The expected output is the line bearing "of current post" followed by all remaining lines of the records, each restated word for word.

Recorded data
======
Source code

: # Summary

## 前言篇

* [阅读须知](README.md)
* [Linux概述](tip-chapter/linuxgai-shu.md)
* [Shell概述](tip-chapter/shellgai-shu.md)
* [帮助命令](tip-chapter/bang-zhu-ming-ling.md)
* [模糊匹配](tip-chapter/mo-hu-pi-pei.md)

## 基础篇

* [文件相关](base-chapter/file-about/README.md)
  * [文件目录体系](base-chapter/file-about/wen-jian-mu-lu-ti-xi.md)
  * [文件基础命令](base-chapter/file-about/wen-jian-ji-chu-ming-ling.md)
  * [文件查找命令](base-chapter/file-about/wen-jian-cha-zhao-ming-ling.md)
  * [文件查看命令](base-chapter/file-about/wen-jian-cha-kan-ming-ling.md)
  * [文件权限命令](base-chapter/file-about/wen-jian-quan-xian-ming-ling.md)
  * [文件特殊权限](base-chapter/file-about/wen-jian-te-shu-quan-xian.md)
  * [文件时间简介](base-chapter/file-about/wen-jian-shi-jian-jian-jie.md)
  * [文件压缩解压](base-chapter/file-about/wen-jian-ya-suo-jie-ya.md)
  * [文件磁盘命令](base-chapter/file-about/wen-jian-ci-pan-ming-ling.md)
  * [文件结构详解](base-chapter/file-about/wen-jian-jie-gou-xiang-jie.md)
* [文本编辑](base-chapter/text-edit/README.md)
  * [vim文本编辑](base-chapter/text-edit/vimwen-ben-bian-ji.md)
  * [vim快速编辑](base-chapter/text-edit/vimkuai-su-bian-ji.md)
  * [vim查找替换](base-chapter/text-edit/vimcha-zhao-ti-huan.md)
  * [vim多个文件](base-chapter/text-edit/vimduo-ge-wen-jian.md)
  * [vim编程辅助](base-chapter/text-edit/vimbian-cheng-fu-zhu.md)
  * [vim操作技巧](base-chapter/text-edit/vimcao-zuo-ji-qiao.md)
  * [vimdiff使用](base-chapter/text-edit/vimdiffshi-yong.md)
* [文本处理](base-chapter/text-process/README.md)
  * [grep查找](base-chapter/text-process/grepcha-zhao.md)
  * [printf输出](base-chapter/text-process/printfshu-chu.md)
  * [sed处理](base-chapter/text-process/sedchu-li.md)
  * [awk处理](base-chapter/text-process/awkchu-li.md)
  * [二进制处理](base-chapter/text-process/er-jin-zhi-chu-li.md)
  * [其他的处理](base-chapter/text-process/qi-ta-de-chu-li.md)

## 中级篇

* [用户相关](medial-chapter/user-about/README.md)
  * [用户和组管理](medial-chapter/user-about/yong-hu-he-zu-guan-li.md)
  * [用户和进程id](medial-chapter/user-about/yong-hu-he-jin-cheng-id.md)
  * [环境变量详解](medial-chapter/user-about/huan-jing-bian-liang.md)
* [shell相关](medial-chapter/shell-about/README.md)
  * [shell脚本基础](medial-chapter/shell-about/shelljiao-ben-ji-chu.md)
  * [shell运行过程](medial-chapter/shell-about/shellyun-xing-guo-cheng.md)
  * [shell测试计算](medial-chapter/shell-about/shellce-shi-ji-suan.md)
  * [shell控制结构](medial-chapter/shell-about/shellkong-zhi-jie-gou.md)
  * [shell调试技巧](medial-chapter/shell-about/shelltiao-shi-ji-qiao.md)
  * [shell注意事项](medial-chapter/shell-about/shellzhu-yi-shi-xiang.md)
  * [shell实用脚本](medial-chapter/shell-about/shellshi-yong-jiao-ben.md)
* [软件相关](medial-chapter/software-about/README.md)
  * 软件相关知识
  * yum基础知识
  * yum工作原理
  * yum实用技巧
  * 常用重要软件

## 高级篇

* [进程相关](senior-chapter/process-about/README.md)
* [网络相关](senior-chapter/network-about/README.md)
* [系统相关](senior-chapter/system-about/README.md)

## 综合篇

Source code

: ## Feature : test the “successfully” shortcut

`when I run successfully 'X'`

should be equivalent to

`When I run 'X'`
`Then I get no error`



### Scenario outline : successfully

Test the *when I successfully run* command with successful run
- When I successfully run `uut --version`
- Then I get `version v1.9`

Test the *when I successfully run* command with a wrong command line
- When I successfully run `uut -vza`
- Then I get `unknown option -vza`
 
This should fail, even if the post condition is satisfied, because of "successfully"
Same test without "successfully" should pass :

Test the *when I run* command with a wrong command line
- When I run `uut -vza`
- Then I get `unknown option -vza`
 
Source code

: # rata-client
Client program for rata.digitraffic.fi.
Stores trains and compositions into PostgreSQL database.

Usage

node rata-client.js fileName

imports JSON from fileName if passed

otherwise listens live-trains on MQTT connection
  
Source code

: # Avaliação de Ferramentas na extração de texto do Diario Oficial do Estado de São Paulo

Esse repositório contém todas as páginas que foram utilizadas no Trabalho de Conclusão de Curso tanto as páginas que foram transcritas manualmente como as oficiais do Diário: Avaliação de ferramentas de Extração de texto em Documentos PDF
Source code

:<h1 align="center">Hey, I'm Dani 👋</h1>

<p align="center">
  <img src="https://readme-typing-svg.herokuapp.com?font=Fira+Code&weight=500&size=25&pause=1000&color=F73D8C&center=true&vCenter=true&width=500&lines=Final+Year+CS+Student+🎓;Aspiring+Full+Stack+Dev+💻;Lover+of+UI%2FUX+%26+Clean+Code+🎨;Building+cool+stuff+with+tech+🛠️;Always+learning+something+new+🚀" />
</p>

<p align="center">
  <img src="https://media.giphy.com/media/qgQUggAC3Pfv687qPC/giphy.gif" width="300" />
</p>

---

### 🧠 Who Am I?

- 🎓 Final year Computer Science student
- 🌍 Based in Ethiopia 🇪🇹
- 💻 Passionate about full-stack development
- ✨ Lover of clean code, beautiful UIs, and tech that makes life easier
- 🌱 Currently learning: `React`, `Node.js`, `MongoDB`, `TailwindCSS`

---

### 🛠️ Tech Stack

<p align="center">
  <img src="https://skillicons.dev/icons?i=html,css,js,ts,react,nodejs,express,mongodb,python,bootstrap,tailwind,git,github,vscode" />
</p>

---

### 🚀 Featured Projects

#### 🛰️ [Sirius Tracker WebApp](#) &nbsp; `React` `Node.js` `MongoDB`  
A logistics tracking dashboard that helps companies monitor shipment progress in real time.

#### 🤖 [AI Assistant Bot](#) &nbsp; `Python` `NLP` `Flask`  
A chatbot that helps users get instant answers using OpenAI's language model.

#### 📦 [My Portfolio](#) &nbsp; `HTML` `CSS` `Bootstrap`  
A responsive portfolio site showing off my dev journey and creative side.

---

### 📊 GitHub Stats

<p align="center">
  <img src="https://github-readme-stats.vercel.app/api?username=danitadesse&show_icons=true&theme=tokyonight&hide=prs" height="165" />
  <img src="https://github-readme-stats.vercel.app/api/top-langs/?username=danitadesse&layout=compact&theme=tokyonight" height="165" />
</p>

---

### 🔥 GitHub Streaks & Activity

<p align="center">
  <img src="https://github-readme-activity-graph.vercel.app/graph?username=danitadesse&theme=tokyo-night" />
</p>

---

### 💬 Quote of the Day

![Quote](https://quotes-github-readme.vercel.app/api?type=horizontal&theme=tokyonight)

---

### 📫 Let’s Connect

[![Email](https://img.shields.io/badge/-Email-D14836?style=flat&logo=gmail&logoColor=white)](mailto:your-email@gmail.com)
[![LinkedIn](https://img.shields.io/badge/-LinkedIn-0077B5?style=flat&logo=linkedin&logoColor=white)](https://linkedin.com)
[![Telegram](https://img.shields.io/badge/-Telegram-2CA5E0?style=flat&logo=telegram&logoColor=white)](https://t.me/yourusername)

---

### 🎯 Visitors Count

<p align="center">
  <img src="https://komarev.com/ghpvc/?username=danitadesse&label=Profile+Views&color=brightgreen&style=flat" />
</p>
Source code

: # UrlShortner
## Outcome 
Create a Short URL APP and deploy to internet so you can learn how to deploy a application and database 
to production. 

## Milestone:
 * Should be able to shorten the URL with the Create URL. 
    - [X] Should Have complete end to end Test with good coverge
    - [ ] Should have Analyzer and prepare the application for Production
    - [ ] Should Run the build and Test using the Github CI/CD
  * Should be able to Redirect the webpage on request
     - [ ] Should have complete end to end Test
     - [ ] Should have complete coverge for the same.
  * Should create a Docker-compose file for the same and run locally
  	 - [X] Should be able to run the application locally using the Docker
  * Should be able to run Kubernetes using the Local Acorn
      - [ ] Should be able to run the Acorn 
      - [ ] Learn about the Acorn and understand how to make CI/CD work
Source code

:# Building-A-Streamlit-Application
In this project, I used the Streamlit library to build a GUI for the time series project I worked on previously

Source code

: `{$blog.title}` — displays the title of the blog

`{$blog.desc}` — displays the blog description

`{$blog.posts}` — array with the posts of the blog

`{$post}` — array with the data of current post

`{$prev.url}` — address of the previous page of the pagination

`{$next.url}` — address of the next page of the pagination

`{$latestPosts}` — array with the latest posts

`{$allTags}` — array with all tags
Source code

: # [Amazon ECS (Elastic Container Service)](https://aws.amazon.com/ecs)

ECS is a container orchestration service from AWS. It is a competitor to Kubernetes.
======
▸ **Result**:
`{$post}` — array with the data of current post

`{$prev.url}` — address of the previous page of the pagination

`{$next.url}` — address of the next page of the pagination

`{$latestPosts}` — array with the latest posts

`{$allTags}` — array with all tags
Source code

: # [Amazon ECS (Elastic Container Service)](https://aws.amazon.com/ecs)

ECS is a container orchestration service from AWS. It is a competitor to Kubernetes.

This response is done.